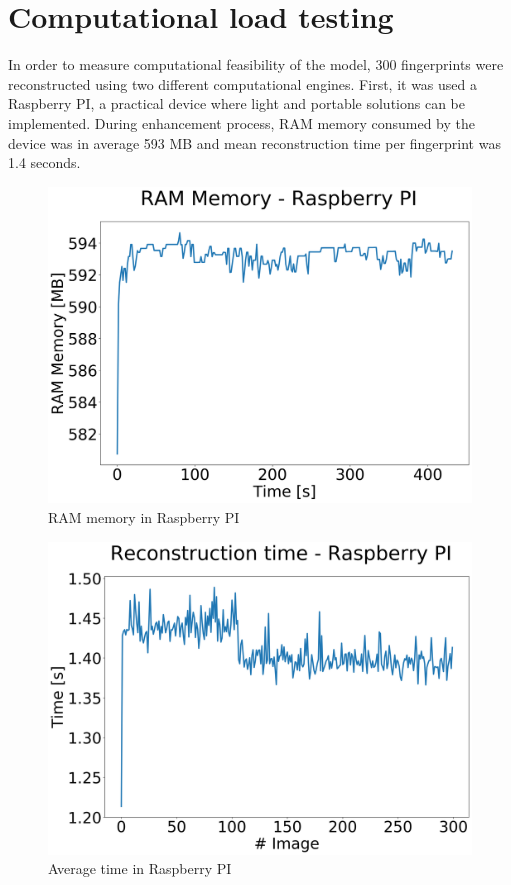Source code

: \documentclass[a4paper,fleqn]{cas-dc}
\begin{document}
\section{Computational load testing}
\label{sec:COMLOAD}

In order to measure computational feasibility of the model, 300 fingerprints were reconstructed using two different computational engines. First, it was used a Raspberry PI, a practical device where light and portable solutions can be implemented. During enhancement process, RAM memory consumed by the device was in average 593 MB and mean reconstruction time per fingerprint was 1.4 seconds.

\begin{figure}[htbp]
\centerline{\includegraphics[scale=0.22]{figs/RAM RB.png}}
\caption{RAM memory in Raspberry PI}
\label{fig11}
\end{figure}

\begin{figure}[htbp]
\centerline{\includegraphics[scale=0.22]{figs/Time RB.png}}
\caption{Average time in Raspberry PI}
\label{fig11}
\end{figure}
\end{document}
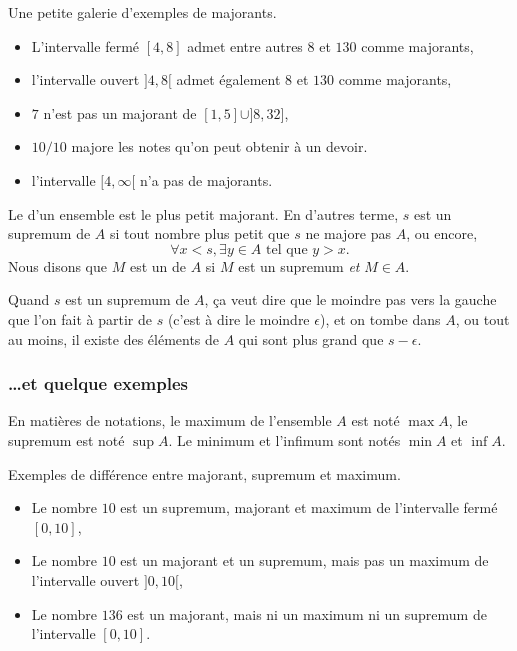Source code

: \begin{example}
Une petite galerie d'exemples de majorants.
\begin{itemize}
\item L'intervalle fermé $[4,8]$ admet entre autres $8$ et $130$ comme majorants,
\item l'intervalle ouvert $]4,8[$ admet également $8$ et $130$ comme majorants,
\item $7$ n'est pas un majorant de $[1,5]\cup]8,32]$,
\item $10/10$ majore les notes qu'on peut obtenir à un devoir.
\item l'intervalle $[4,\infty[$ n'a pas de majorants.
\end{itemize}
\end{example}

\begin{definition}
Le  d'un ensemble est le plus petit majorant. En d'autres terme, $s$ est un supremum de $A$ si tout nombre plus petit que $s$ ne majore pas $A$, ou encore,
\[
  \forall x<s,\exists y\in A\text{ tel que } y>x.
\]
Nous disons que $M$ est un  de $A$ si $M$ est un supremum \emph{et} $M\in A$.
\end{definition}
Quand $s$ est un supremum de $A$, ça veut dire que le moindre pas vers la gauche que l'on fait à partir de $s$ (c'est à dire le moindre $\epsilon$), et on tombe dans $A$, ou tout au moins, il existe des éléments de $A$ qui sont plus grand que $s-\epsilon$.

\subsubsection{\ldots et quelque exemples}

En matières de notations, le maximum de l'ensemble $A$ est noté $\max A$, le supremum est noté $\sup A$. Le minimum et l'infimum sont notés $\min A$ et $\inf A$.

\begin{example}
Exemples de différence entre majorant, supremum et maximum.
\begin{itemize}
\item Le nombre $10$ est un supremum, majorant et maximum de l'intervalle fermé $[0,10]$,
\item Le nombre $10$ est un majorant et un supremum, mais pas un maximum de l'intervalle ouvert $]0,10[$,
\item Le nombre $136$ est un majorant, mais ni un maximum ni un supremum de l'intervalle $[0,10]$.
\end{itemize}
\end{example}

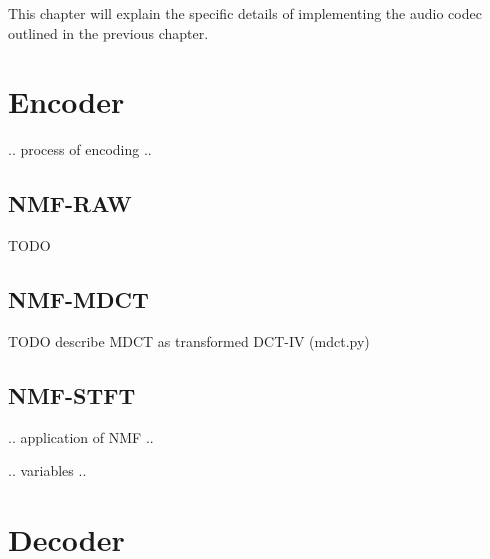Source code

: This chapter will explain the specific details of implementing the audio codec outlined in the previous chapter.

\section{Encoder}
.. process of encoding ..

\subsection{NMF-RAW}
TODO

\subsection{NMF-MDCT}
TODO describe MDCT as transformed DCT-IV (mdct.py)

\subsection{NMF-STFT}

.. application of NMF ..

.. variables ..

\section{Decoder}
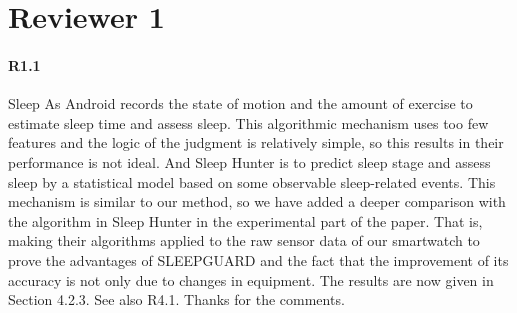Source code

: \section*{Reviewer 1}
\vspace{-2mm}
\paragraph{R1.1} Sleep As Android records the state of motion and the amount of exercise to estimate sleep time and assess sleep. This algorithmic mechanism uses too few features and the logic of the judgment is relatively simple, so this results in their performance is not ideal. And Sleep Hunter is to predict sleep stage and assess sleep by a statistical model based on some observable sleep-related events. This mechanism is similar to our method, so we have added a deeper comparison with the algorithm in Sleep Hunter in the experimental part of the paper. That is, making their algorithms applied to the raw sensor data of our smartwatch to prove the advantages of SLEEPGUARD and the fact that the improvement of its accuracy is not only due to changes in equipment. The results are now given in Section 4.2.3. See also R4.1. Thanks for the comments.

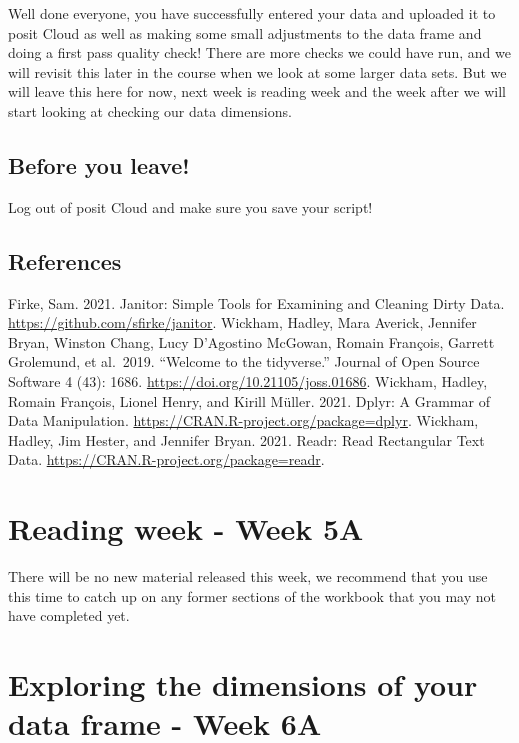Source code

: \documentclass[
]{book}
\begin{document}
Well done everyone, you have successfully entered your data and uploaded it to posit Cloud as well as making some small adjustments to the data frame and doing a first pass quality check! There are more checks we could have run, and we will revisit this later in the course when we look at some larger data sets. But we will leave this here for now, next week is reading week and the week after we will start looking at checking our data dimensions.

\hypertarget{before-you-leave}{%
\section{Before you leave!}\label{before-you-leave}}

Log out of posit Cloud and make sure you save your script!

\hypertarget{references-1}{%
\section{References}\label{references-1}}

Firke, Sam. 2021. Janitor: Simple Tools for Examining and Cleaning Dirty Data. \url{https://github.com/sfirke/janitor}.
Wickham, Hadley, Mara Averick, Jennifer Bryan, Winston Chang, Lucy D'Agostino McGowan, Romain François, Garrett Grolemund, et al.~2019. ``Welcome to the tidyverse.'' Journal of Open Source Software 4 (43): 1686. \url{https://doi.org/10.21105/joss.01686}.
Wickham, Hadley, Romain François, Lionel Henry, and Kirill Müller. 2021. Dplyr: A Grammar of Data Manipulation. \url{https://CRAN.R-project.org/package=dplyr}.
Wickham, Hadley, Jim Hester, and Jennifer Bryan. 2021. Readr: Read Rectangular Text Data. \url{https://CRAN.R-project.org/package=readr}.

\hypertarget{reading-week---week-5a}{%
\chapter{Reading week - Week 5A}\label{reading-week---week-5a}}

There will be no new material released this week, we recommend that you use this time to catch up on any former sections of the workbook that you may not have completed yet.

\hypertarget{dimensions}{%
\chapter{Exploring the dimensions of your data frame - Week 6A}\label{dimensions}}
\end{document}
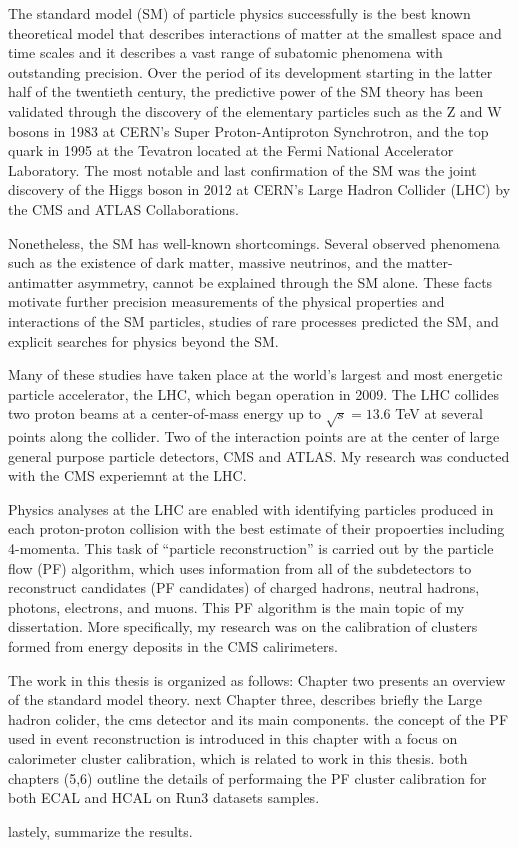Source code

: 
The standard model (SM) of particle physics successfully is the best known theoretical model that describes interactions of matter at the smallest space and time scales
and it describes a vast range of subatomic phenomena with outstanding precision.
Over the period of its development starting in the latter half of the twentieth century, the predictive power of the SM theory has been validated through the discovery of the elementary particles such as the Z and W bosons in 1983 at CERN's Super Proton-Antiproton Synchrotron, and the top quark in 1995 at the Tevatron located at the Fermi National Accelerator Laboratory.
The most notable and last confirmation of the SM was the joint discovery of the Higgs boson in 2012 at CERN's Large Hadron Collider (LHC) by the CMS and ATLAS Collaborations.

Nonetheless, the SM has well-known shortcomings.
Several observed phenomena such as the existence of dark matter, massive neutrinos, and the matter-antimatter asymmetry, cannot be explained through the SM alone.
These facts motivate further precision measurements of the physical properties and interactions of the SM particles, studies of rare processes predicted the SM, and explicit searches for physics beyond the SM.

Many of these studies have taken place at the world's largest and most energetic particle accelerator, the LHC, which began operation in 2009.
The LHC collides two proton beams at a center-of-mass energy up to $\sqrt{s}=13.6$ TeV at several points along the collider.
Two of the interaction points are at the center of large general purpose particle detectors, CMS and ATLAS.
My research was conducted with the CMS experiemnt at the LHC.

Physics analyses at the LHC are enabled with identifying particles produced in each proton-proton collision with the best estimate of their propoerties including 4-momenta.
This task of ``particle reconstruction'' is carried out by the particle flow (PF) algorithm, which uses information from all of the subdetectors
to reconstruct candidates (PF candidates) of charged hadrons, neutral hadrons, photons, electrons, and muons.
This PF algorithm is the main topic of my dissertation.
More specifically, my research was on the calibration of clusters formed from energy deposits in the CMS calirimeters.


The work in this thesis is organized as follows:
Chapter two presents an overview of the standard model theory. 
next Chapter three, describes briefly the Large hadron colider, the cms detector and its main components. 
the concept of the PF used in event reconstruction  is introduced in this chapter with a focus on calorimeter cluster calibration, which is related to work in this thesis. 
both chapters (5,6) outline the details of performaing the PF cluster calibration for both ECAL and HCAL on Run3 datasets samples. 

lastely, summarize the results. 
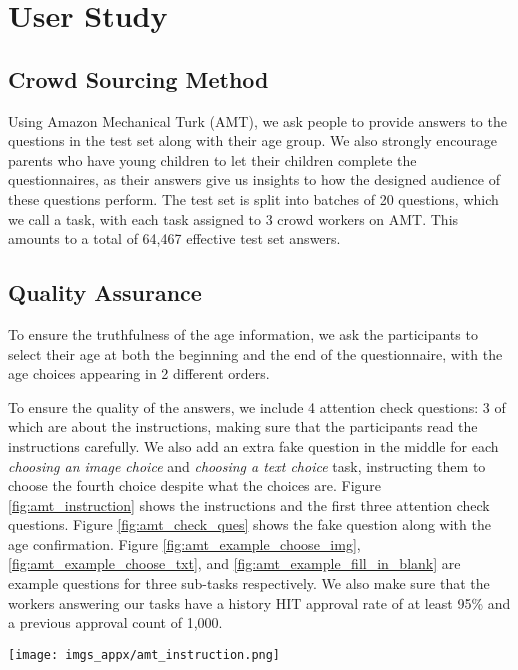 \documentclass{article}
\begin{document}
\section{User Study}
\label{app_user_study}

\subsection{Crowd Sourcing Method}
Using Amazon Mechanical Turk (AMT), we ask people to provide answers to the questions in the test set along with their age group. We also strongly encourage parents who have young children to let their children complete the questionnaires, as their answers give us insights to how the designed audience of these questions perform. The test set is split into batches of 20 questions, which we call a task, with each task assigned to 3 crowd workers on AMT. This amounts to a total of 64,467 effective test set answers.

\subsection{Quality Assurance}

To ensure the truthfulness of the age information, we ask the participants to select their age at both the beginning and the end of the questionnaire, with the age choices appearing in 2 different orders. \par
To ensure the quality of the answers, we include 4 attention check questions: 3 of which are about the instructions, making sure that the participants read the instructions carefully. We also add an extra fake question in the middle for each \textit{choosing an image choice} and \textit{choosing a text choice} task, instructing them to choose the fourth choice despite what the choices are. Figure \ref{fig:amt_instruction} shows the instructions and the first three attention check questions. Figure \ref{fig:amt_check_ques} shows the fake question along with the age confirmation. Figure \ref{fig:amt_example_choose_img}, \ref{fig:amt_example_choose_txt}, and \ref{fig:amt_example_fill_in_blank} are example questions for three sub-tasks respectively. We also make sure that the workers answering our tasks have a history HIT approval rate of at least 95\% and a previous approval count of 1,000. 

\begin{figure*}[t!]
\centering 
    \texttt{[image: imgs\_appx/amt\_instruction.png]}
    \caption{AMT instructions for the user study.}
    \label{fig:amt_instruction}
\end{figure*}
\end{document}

========================================

## Work item
Repeat the exact lines from the first line of the data through the line containing "un majorant et". Nothing else, no pictures.

## Solution to the exercise
Source code

: \documentclass[a4paper,fleqn]{cas-dc}
\begin{document}
\section{Computational load testing}
\label{sec:COMLOAD}

In order to measure computational feasibility of the model, 300 fingerprints were reconstructed using two different computational engines. First, it was used a Raspberry PI, a practical device where light and portable solutions can be implemented. During enhancement process, RAM memory consumed by the device was in average 593 MB and mean reconstruction time per fingerprint was 1.4 seconds.

\begin{figure}[htbp]
\centerline{\includegraphics[scale=0.22]{figs/RAM RB.png}}
\caption{RAM memory in Raspberry PI}
\label{fig11}
\end{figure}

\begin{figure}[htbp]
\centerline{\includegraphics[scale=0.22]{figs/Time RB.png}}
\caption{Average time in Raspberry PI}
\label{fig11}
\end{figure}
\end{document}
Source code

: \begin{example}
Une petite galerie d'exemples de majorants.
\begin{itemize}
\item L'intervalle fermé $[4,8]$ admet entre autres $8$ et $130$ comme majorants,
\item l'intervalle ouvert $]4,8[$ admet également $8$ et $130$ comme majorants,
\item $7$ n'est pas un majorant de $[1,5]\cup]8,32]$,
\item $10/10$ majore les notes qu'on peut obtenir à un devoir.
\item l'intervalle $[4,\infty[$ n'a pas de majorants.
\end{itemize}
\end{example}

\begin{definition}
Le  d'un ensemble est le plus petit majorant. En d'autres terme, $s$ est un supremum de $A$ si tout nombre plus petit que $s$ ne majore pas $A$, ou encore,
\[
  \forall x<s,\exists y\in A\text{ tel que } y>x.
\]
Nous disons que $M$ est un  de $A$ si $M$ est un supremum \emph{et} $M\in A$.
\end{definition}
Quand $s$ est un supremum de $A$, ça veut dire que le moindre pas vers la gauche que l'on fait à partir de $s$ (c'est à dire le moindre $\epsilon$), et on tombe dans $A$, ou tout au moins, il existe des éléments de $A$ qui sont plus grand que $s-\epsilon$.

\subsubsection{\ldots et quelque exemples}

En matières de notations, le maximum de l'ensemble $A$ est noté $\max A$, le supremum est noté $\sup A$. Le minimum et l'infimum sont notés $\min A$ et $\inf A$.

\begin{example}
Exemples de différence entre majorant, supremum et maximum.
\begin{itemize}
\item Le nombre $10$ est un supremum, majorant et maximum de l'intervalle fermé $[0,10]$,
\item Le nombre $10$ est un majorant et un supremum, mais pas un maximum de l'intervalle ouvert $]0,10[$,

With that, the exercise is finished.